When it's cold outside, nothing warms the heart as much as complaining about the terrible weather...

It's So Cold... One Lines

It’s so cold I saw an Amish guy buying an electric blanket.
It’s so cold it’s colder than any room packed with ex-wives.
It’s so cold cops are tasering themselves.
It’s so cold the aquarium didn’t need to use glass.
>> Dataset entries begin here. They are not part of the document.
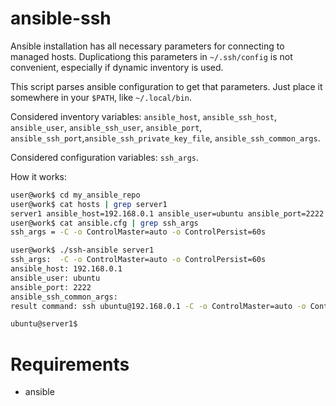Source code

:# ansible-ssh

Ansible installation has all necessary parameters for connecting to managed hosts. Duplicationg this parameters in `~/.ssh/config` is not convenient, especially if dynamic inventory is used.

This script parses ansible configuration to get that parameters. Just place it somewhere in your `$PATH`, like `~/.local/bin`. 

Considered inventory variables: `ansible_host`, `ansible_ssh_host`, `ansible_user`, `ansible_ssh_user`, `ansible_port`, `ansible_ssh_port`,`ansible_ssh_private_key_file`, `ansible_ssh_common_args`.

Considered configuration variables: `ssh_args`.

How it works:

```bash
user@work$ cd my_ansible_repo
user@work$ cat hosts | grep server1
server1 ansible_host=192.168.0.1 ansible_user=ubuntu ansible_port=2222
user@work$ cat ansible.cfg | grep ssh_args
ssh_args = -C -o ControlMaster=auto -o ControlPersist=60s

user@work$ ./ssh-ansible server1
ssh_args:  -C -o ControlMaster=auto -o ControlPersist=60s
ansible_host: 192.168.0.1
ansible_user: ubuntu
ansible_port: 2222
ansible_ssh_common_args:
result command: ssh ubuntu@192.168.0.1 -C -o ControlMaster=auto -o ControlPersist=60s -p 2222

ubuntu@server1$
```

# Requirements

* ansible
On the downside, the fish were motionless.
It’s so cold fish were jumping out of the ice holes and straight into the frying pan.
It’s so cold the ice cubes in my drink have goosebumps.
It’s so cold we have to carry around hammers and chisels so we could get out of our clothes!
It’s so cold we had to salt the hallway.
It’s so cold my shadow ended up freezing on the sidewalk.
It was so cold that I saw a Greyhound bus and the dog was riding on the inside.
It's so cold that when cows are milked, ice cream comes out.
It’s so cold my hat wrapped itself in a scarf.
It’s so cold the police told a robber to freeze, and he really did.
It's so cold that the rock rattling around in your shoe is your toe.
It’s so cold I swapped my pillow for a grill.
It's so cold that our words froze in midair — we had to put them in a frying pan to thaw them so we could hear what we were talking about.
It was so cold when I blinked my eyes froze shut.
It’s so cold walruses were visiting the hardware store in search of more insulation.
It’s so cold that the Statue of Liberty put her torch inside her dress!
It's so cold that people look forward to getting a fever.
It’s so cold I saw Superman taking a taxi.
It’s so cold I actually enjoyed someone spilling hot coffee in my lap.
It’s so cold refrigerators are redundant.
It's so cold that I’m drinking hot sauce instead of coffee.
It’s so cold chickens are rushing into Kentucky Fried Chicken and begging to use the pressure cooker!
It’s so cold that even the polar bears started drinking hot chocolate.
It’s so cold I left Starbuck with mocha lattes and by the time I got to the car I had fudgicles.
It’s so cold we had to chisel the dog off a lamp post.
It’s so cold pickpockets are sticking their hands in strangers’ pockets just to keep them warm.
It’s so cold that even the snowmen are wearing sweaters!
It's so cold that you have to break the smoke off your chimney.
It’s so cold we didn’t clean the house, we just defrosted it.
It’s so cold that when I dialed the emergency number, there was a recording that said to call back in spring.
It's so cold hitchhikers were holding up pictures of thumbs!
It’s so cold I tried to take out the garbage, but it refused to go.
It’s so cold we were afraid to spit because it can ricochet.
It’s so cold that Jack Frost changed his name to Jack Froze.
It’s so cold kids are using a new excuse to stay up late: “But Mom, my pajamas haven’t thawed out yet!”
It’s so cold mailmen watch out for both dogs and polar bears.
It's so cold that the optician was giving away free ice scrapers with every new pair of eyeglasses.
It’s so cold a glacier was seen heading slowly down the main street of our town.
It’s so cold that when I needed an anesthetic, the dentist told me to stick my head out the hospital window.
It was so cold when I turned on the shower, I got hail.
It’s so cold sheep were demanding their wool back.
It’s so cold I saw a gangsta with his pants pulled up.
It's so cold that the band changed their name to Red Cold Chili Peppers.
It’s so cold you could rob me with a bucket of water right now!!
It’s so cold that Grandpa’s teeth are chattering – in the glass!
It’s so cold the school nurse has to use a steamer to remove the instruments from the lips of the brass band members after the concert.
It’s so cold that the snowflakes froze in the air and birds used them as stepping stones to get from tree to tree.